Data ::

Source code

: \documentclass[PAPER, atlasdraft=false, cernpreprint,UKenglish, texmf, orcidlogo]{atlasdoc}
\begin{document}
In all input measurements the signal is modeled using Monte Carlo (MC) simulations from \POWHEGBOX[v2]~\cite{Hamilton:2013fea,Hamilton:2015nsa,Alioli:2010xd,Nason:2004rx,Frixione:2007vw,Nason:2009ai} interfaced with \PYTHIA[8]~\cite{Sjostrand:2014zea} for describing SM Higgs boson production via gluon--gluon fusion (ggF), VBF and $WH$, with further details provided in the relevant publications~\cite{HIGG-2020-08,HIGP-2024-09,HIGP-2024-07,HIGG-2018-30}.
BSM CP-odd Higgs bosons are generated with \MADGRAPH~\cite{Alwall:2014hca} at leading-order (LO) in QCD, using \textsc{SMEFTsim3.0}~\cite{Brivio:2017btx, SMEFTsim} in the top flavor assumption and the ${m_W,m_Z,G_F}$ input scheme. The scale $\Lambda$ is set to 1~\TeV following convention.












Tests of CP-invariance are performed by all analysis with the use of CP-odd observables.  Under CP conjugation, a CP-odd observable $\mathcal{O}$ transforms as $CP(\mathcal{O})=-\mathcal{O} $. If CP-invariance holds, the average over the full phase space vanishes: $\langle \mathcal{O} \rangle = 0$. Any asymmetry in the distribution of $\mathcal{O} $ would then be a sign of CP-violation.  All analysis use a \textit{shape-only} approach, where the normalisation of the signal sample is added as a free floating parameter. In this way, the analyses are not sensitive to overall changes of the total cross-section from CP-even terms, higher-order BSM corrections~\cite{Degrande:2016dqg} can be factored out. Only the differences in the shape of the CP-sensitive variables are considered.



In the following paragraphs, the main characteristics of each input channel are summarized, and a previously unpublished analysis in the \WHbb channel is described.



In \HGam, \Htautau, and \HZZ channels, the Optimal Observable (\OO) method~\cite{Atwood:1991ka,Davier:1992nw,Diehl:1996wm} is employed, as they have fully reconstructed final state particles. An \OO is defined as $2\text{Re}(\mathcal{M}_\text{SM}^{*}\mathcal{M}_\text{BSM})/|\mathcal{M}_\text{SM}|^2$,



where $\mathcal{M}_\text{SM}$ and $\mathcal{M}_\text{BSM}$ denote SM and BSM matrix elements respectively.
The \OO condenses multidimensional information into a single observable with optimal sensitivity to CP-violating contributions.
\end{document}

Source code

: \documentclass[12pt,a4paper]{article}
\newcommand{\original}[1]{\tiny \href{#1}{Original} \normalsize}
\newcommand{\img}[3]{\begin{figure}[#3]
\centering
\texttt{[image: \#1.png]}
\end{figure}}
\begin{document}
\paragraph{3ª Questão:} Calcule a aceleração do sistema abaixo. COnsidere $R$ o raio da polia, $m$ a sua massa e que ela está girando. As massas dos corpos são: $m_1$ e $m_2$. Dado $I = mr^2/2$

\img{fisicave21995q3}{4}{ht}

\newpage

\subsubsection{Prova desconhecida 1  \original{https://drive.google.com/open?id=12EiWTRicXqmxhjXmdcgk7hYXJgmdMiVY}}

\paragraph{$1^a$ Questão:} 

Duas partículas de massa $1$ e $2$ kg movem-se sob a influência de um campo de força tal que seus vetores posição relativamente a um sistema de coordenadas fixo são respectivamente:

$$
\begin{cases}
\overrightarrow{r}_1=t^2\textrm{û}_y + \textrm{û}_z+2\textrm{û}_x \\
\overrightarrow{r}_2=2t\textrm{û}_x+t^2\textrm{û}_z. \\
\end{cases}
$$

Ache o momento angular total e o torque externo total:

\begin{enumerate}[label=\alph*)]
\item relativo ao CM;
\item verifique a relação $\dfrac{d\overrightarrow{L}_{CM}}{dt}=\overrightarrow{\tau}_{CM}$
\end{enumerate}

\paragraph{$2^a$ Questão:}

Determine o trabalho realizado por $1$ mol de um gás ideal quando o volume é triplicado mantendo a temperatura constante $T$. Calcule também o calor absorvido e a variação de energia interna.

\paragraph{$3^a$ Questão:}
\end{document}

What to do :: How many of the lines in the records include the word "newcommand"? Only the number should be given.

Task answer :: 2